Stored entries

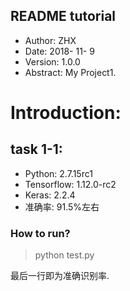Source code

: ## README tutorial
- Author: ZHX
- Date: 2018- 11- 9
- Version: 1.0.0
- Abstract: My Project1.


# Introduction: 
## task 1-1:
- Python: 2.7.15rc1
- Tensorflow:  1.12.0-rc2
- Keras: 2.2.4
- 准确率: 91.5%左右

### How to run?
> python test.py

最后一行即为准确识别率.
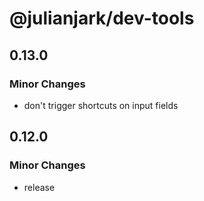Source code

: # @julianjark/dev-tools

## 0.13.0

### Minor Changes

- don't trigger shortcuts on input fields

## 0.12.0

### Minor Changes

- release
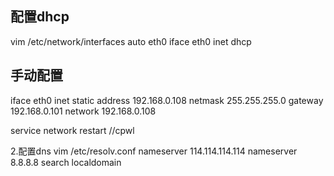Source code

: ## 配置dhcp

vim /etc/network/interfaces
auto eth0
iface eth0 inet dhcp


## 手动配置
iface eth0 inet static
address 192.168.0.108
netmask 255.255.255.0
gateway 192.168.0.101
network 192.168.0.108

service network restart //cpwl

2.配置dns
vim /etc/resolv.conf
nameserver 114.114.114.114
nameserver 8.8.8.8
search localdomain

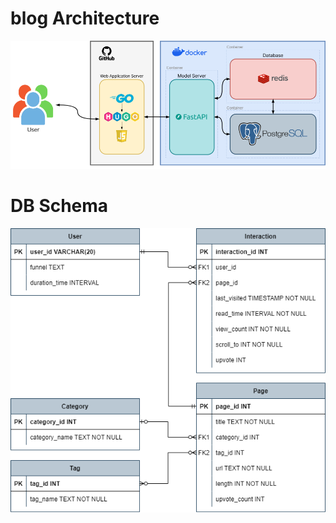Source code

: # blog Architecture
![image](./images/architecture.png)

# DB Schema
![image](./images/db_schema.png)

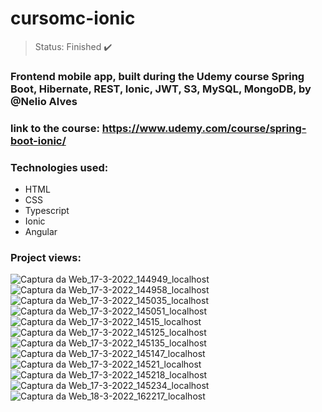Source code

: # cursomc-ionic

>Status: Finished ✔️

### Frontend mobile app, built during the Udemy course Spring Boot, Hibernate, REST, Ionic, JWT, S3, MySQL, MongoDB, by @Nelio Alves
### link to the course: https://www.udemy.com/course/spring-boot-ionic/

### Technologies used:

+ HTML
+ CSS
+ Typescript
+ Ionic
+ Angular

### Project views:

![Captura da Web_17-3-2022_144949_localhost](https://user-images.githubusercontent.com/80921933/159069869-115606a8-2413-4df5-9c8b-c3277b4a87c0.jpeg)
![Captura da Web_17-3-2022_144958_localhost](https://user-images.githubusercontent.com/80921933/159069870-db94b091-becc-4e1d-9404-d1fb8221a2af.jpeg)
![Captura da Web_17-3-2022_145035_localhost](https://user-images.githubusercontent.com/80921933/159069872-c9a39276-e983-42db-b287-3e509cb0b333.jpeg)
![Captura da Web_17-3-2022_145051_localhost](https://user-images.githubusercontent.com/80921933/159069874-04ccca1c-bc74-4a73-a088-b21e558819ec.jpeg)
![Captura da Web_17-3-2022_14515_localhost](https://user-images.githubusercontent.com/80921933/159069888-331c0801-dca1-4393-ba63-50bde05e573d.jpeg)
![Captura da Web_17-3-2022_145125_localhost](https://user-images.githubusercontent.com/80921933/159069876-381e6bed-eb72-45ff-9fba-f66056b1a39e.jpeg)
![Captura da Web_17-3-2022_145135_localhost](https://user-images.githubusercontent.com/80921933/159069877-b384f6fd-4963-49e2-8db7-ae039bf15515.jpeg)
![Captura da Web_17-3-2022_145147_localhost](https://user-images.githubusercontent.com/80921933/159069881-46c879ab-8403-4450-83d2-8ed81283fefc.jpeg)
![Captura da Web_17-3-2022_14521_localhost](https://user-images.githubusercontent.com/80921933/159069866-6804f92b-7f99-413a-916d-e6b662a76120.jpeg)
![Captura da Web_17-3-2022_145218_localhost](https://user-images.githubusercontent.com/80921933/159069884-e3fb4150-5a19-4769-a25b-58605ae3b39d.jpeg)
![Captura da Web_17-3-2022_145234_localhost](https://user-images.githubusercontent.com/80921933/159069887-85270652-61c8-4db0-bf64-468ca37696f8.jpeg)
![Captura da Web_18-3-2022_162217_localhost](https://user-images.githubusercontent.com/80921933/159070596-a7b5b7ca-11de-4a8d-895a-c8a22aaf6603.jpeg)
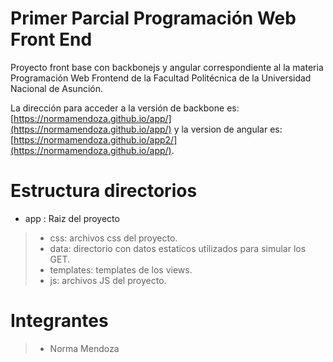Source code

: # Primer Parcial Programación Web Front End
Proyecto front base con backbonejs y angular correspondiente al la materia Programación Web Frontend de la Facultad Politécnica de la Universidad Nacional de Asunción. 

La dirección para acceder a la versión de backbone es: [https://normamendoza.github.io/app/](https://normamendoza.github.io/app/) y la version de angular es: [https://normamendoza.github.io/app2/](https://normamendoza.github.io/app/).

# Estructura directorios

* app : Raiz del proyecto

> * css: archivos css del proyecto.
> * data: directorio con datos estaticos utilizados para simular los GET.
> * templates: templates de los views.
> * js: archivos JS del proyecto.

# Integrantes

> * Norma Mendoza

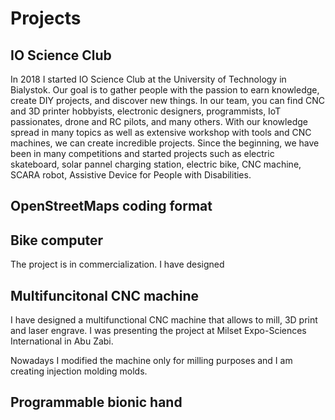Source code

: # **Projects**

## IO Science Club
In 2018 I started IO Science Club at the University of Technology in Bialystok. Our goal is to gather people with the passion to earn knowledge, create DIY projects, and discover new things. 
In our team, you can find CNC and 3D printer hobbyists, electronic designers, programmists, IoT passionates, drone and RC pilots, and many others. With our knowledge spread in many topics as well as extensive workshop with tools and CNC machines, we can create incredible projects.
Since the beginning, we have been in many competitions and started projects such as electric skateboard, solar pannel charging station, electric bike, CNC machine, SCARA robot, Assistive Device for People with Disabilities.

## OpenStreetMaps coding format

## Bike computer
The project is in commercialization. I have designed 

## Multifuncitonal CNC machine
I have designed a multifunctional CNC machine that allows to mill, 3D print and laser engrave.
I was presenting the project at Milset Expo-Sciences International in Abu Zabi.


Nowadays I modified the machine only for milling purposes and I am creating injection molding molds.


## Programmable bionic hand

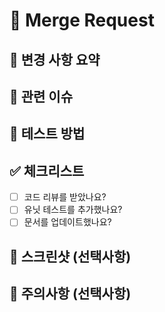 # 🔀 Merge Request

## 📝 변경 사항 요약
<!-- 이 MR에서 변경된 내용을 간단히 설명해주세요 -->

## 🔗 관련 이슈
<!-- 관련된 이슈 번호를 적어주세요. 예: #123 -->

## 🧪 테스트 방법
<!-- 이 변경사항을 어떻게 테스트할 수 있는지 설명해주세요 -->

## ✅ 체크리스트
<!-- 각 항목을 확인했다면 [x]로 표시해주세요 필요하다면 리스트를 추가하세요 -->
- [ ] 코드 리뷰를 받았나요?
- [ ] 유닛 테스트를 추가했나요?
- [ ] 문서를 업데이트했나요?

## 📸 스크린샷 (선택사항)
<!-- 변경사항을 시각적으로 보여줄 수 있는 스크린샷이 있다면 첨부해주세요 -->

## 🚨 주의사항 (선택사항)
<!-- 리뷰어나 테스터가 특별히 주의해야 할 점이 있다면 여기에 적어주세요 -->
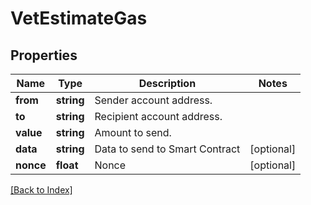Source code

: # VetEstimateGas

## Properties

Name | Type | Description | Notes
------------ | ------------- | ------------- | -------------
**from** | **string** | Sender account address. |
**to** | **string** | Recipient account address. |
**value** | **string** | Amount to send. |
**data** | **string** | Data to send to Smart Contract | [optional]
**nonce** | **float** | Nonce | [optional]

[[Back to Index]](../index.md)
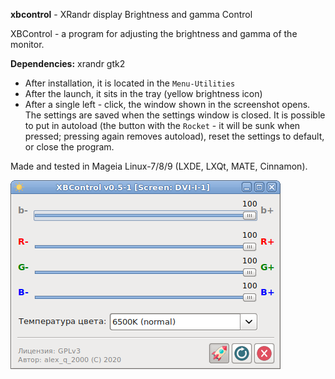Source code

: **xbcontrol** - XRandr display Brightness and gamma Control

XBControl - a program for adjusting the brightness and gamma of the monitor.
  
**Dependencies:** xrandr gtk2
  
- After installation, it is located in the `Menu-Utilities`
- After the launch, it sits in the tray (yellow brightness icon)
- After a single left - click, the window shown in the screenshot opens. The settings are saved when the settings window is closed. It is possible to put in autoload (the button with the `Rocket` - it will be sunk when pressed; pressing again removes autoload), reset the settings to default, or close the program.

Made and tested in Mageia Linux-7/8/9 (LXDE, LXQt, MATE, Cinnamon).

![](https://github.com/AKotov-dev/xbcontrol/blob/main/ScreenShot.png)
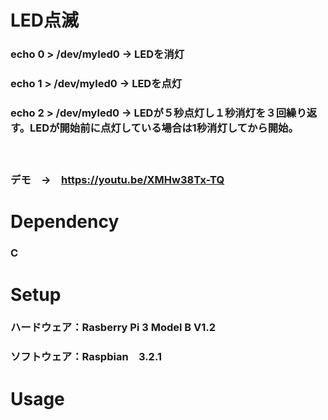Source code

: # LED点滅
### echo 0 > /dev/myled0  → LEDを消灯
### echo 1 > /dev/myled0  → LEDを点灯
### echo 2 > /dev/myled0  → LEDが５秒点灯し１秒消灯を３回繰り返す。LEDが開始前に点灯している場合は1秒消灯してから開始。
　
### デモ　→　https://youtu.be/XMHw38Tx-TQ

# Dependency
### C

# Setup
### ハードウェア：Rasberry Pi 3 Model B V1.2
### ソフトウェア：Raspbian　3.2.1

# Usage
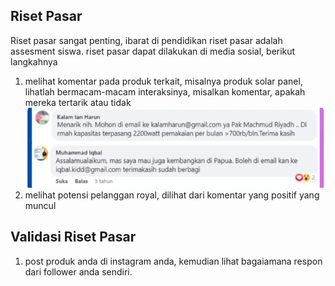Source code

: ## Riset Pasar
Riset pasar sangat penting, ibarat di pendidikan riset pasar adalah assesment siswa. riset pasar dapat dilakukan di media sosial, berikut langkahnya

1. melihat komentar pada produk terkait, misalnya produk solar panel, lihatlah bermacam-macam interaksinya, misalkan komentar, apakah mereka tertarik atau tidak ![a1a67dc5f73b635158c6d547b4f964fd.png](../../../_resources/a1a67dc5f73b635158c6d547b4f964fd.png)
2. melihat potensi pelanggan royal, dilihat dari komentar yang positif yang muncul

## Validasi Riset Pasar
1. post produk anda di instagram anda, kemudian lihat bagaiamana respon dari follower anda sendiri. 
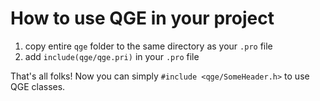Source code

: How to use QGE in your project
==============================

1. copy entire `qge` folder to the same directory as your `.pro` file
2. add `include(qge/qge.pri)` in your `.pro` file

That's all folks! Now you can simply `#include <qge/SomeHeader.h>` to use QGE classes.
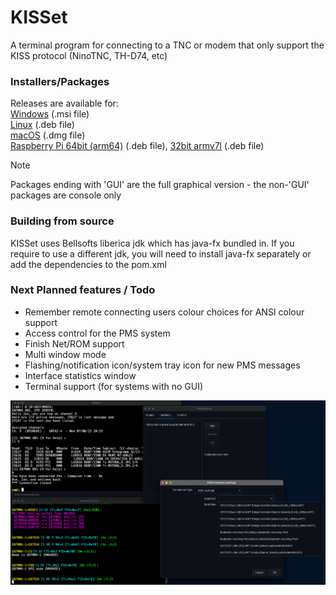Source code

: # KISSet

A terminal program for connecting to a TNC or modem that only support the KISS protocol (NinoTNC, TH-D74, etc)

### Installers/Packages

Releases are available for:<br />
<a href="https://github.com/piemmm/KISSet/releases/tag/windows-latest">Windows</a> (.msi file)
<br/><a href="https://github.com/piemmm/KISSet/releases/tag/ubuntu-latest">Linux</a> (.deb file)
<br/><a href="https://github.com/piemmm/KISSet/releases/tag/macos-latest">macOS</a> (.dmg file)
<br/><a href="https://github.com/piemmm/KISSet/releases/tag/rpi-arm64-latest">Raspberry Pi 64bit (arm64)</a> (.deb file), <a href="https://github.com/piemmm/KISSet/releases/tag/rpi-armv7l-latest">32bit armv7l</a> (.deb file)<br/>

> [!NOTE]
> Packages ending with 'GUI' are the full graphical version - the non-'GUI' packages are console only


### Building from source

KISSet uses Bellsofts liberica jdk which has java-fx bundled in. If you require to use a different jdk, you will need to install java-fx separately or add the dependencies to the pom.xml


### Next Planned features / Todo

* Remember remote connecting users colour choices for ANSI colour support
* Access control for the PMS system
* Finish Net/ROM support
* Multi window mode
* Flashing/notification icon/system tray icon for new PMS messages
* Interface statistics window
* Terminal support (for systems with no GUI)


![Picture of running node](./doc/screen2.png)

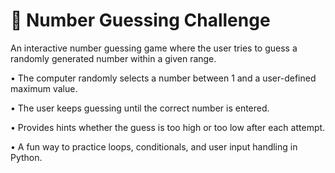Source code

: # 🎯 Number Guessing Challenge

An interactive number guessing game where the user tries to guess a randomly generated number within a given range.

• The computer randomly selects a number between 1 and a user-defined maximum value.

• The user keeps guessing until the correct number is entered.

• Provides hints whether the guess is too high or too low after each attempt.

• A fun way to practice loops, conditionals, and user input handling in Python.
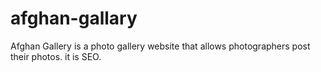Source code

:# afghan-gallary
Afghan Gallery is a photo gallery website that allows photographers post their photos. it is SEO.
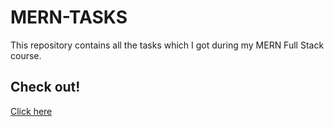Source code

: # MERN-TASKS
This repository contains all the tasks  which I got during my MERN Full Stack course.

## Check out!
[Click here](https://vishal-1004.github.io/MERN-TASKS/)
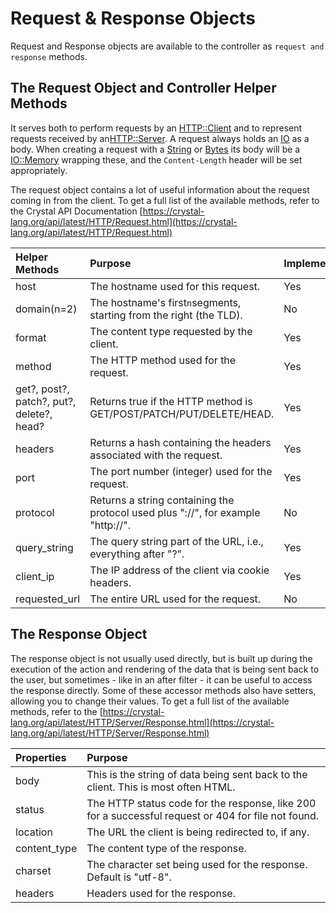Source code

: # Request & Response Objects

Request and Response objects are available to the controller as `request and response` methods.

## The Request Object and Controller Helper Methods

It serves both to perform requests by an [HTTP::Client](https://crystal-lang.org/api/latest/HTTP/Client.html) and to represent requests received by an[HTTP::Server](https://crystal-lang.org/api/latest/HTTP/Server.html). A request always holds an [IO](https://crystal-lang.org/api/latest/IO.html) as a body. When creating a request with a [String](https://crystal-lang.org/api/latest/String.html) or [Bytes](https://crystal-lang.org/api/latest/Bytes.html) its body will be a [IO::Memory](https://crystal-lang.org/api/latest/IO/Memory.html) wrapping these, and the `Content-Length` header will be set appropriately.

The request object contains a lot of useful information about the request coming in from the client. To get a full list of the available methods, refer to the Crystal API Documentation [https://crystal-lang.org/api/latest/HTTP/Request.html](https://crystal-lang.org/api/latest/HTTP/Request.html)

| Helper Methods | Purpose | Implemented? |
| :--- | :--- | :--- |
| host | The hostname used for this request. | Yes |
| domain\(n=2\) | The hostname's first`n`segments, starting from the right \(the TLD\). | No |
| format | The content type requested by the client. | Yes |
| method | The HTTP method used for the request. | Yes |
| get?, post?, patch?, put?, delete?, head? | Returns true if the HTTP method is GET/POST/PATCH/PUT/DELETE/HEAD. | Yes |
| headers | Returns a hash containing the headers associated with the request. | Yes |
| port | The port number \(integer\) used for the request. | Yes |
| protocol | Returns a string containing the protocol used plus "://", for example "http://". | No |
| query\_string | The query string part of the URL, i.e., everything after "?". | Yes |
| client\_ip | The IP address of the client via cookie headers. | Yes |
| requested\_url | The entire URL used for the request. | No |

## The Response Object

The response object is not usually used directly, but is built up during the execution of the action and rendering of the data that is being sent back to the user, but sometimes - like in an after filter - it can be useful to access the response directly. Some of these accessor methods also have setters, allowing you to change their values. To get a full list of the available methods, refer to the [https://crystal-lang.org/api/latest/HTTP/Server/Response.html](https://crystal-lang.org/api/latest/HTTP/Server/Response.html)

| Properties | Purpose |
| :--- | :--- |
| body | This is the string of data being sent back to the client. This is most often HTML. |
| status | The HTTP status code for the response, like 200 for a successful request or 404 for file not found. |
| location | The URL the client is being redirected to, if any. |
| content\_type | The content type of the response. |
| charset | The character set being used for the response. Default is "utf-8". |
| headers | Headers used for the response. |

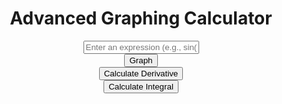 <html>
<head>
    <title>Advanced Graphing Calculator</title>
    <script src="https://cdnjs.cloudflare.com/ajax/libs/mathjs/11.9.0/math.min.js"></script>
    <script src="https://cdn.jsdelivr.net/npm/chart.js"></script>
    <style>
        #calculator {
            display: flex;
            flex-direction: column;
            align-items: center;
            margin-top: 80px;
        }
        canvas {
            max-width: 600px;
        }
    </style>
</head>
<body>
    <div id="calculator">
        <h1>Advanced Graphing Calculator</h1>
        <input type="text" id="expression" placeholder="Enter an expression (e.g., sin(x), x^2)">
        <button onclick="graph()">Graph</button>
        <button onclick="calculateDerivative()">Calculate Derivative</button>
        <button onclick="calculateIntegral()">Calculate Integral</button>
        <canvas id="graphCanvas"></canvas>
    </div>


<script>
        const expressionInput = document.getElementById("expression");
        const graphCanvas = document.getElementById("graphCanvas");
        const parser = math.parser();


        function graph() {
            const expression = expressionInput.value;


            // Create x values for the graph
            const xValues = math.range(-10, 10, 0.1).toArray();


            // Evaluate the expression for each x value
            const yValues = xValues.map(x => parser.evaluate(expression, { x }));


            // Prepare data for Chart.js
            const data = {
                labels: xValues,
                datasets: [{
                    label: expression,
                    data: yValues,
                    fill: false,
                    borderColor: 'blue',
                    borderWidth: 2,
                }]
            };


            // Create a line chart using Chart.js
            new Chart(graphCanvas, {
                type: 'line',
                data: data,
                options: {
                    responsive: true,
                    maintainAspectRatio: false,
                    scales: {
                        x: {
                            type: 'linear',
                            position: 'bottom'
                        },
                        y: {
                            type: 'linear',
                            position: 'left'
                        }
                    }
                }
            });
        }


        function calculateDerivative() {
            const expression = expressionInput.value;
            const derivative = math.derivative(expression, 'x').toString();
            alert(`Derivative: ${derivative}`);
        }


        function calculateIntegral() {
            const expression = expressionInput.value;
            const integral = math.integral(expression, 'x').toString();
            alert(`Integral: ${integral}`);
        }
    </script>
</body>
</html>


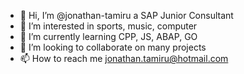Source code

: - 👋 Hi, I’m @jonathan-tamiru a SAP Junior Consultant
- 👀 I’m interested in sports, music, computer
- 🌱 I’m currently learning CPP, JS, ABAP, GO
- 💞️ I’m looking to collaborate on many projects
- 📫 How to reach me jonathan.tamiru@hotmail.com

<!---
jonathan-tamiru/jonathan-tamiru is a ✨ special ✨ repository because its `README.md` (this file) appears on your GitHub profile.
You can click the Preview link to take a look at your changes.
--->
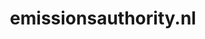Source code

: ---
layout: post
title:  "emissionsauthority.nl"
internal_url:  "/data/emissionsauthority.nl.html"
categories: dutchgov
---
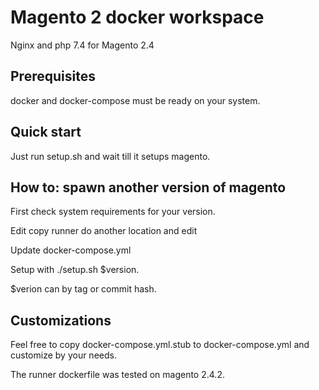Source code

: # Magento 2 docker workspace

Nginx and php 7.4 for Magento 2.4

## Prerequisites

docker and docker-compose must be ready on your system.

## Quick start

Just run setup.sh and wait till it setups magento.

## How to: spawn another version of magento

First check system requirements for your version.

Edit copy runner do another location and edit

Update docker-compose.yml

Setup with ./setup.sh $version.

$verion can by tag or commit hash.

## Customizations

Feel free to copy docker-compose.yml.stub to docker-compose.yml and customize by your needs.

The runner dockerfile was tested on magento 2.4.2.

* _INSTRUCTIONS FOR THE TASK_:
Please print the lines above word for word, starting at the one with "JS del proyecto." and ending at the one with "I was presenting", both included, and without any picture.

* _COMPLETED EXERCISE_:
> * js: archivos JS del proyecto.

# Integrantes

> * Norma Mendoza

Source code

: # **Projects**

## IO Science Club
In 2018 I started IO Science Club at the University of Technology in Bialystok. Our goal is to gather people with the passion to earn knowledge, create DIY projects, and discover new things. 
In our team, you can find CNC and 3D printer hobbyists, electronic designers, programmists, IoT passionates, drone and RC pilots, and many others. With our knowledge spread in many topics as well as extensive workshop with tools and CNC machines, we can create incredible projects.
Since the beginning, we have been in many competitions and started projects such as electric skateboard, solar pannel charging station, electric bike, CNC machine, SCARA robot, Assistive Device for People with Disabilities.

## OpenStreetMaps coding format

## Bike computer
The project is in commercialization. I have designed 

## Multifuncitonal CNC machine
I have designed a multifunctional CNC machine that allows to mill, 3D print and laser engrave.
I was presenting the project at Milset Expo-Sciences International in Abu Zabi.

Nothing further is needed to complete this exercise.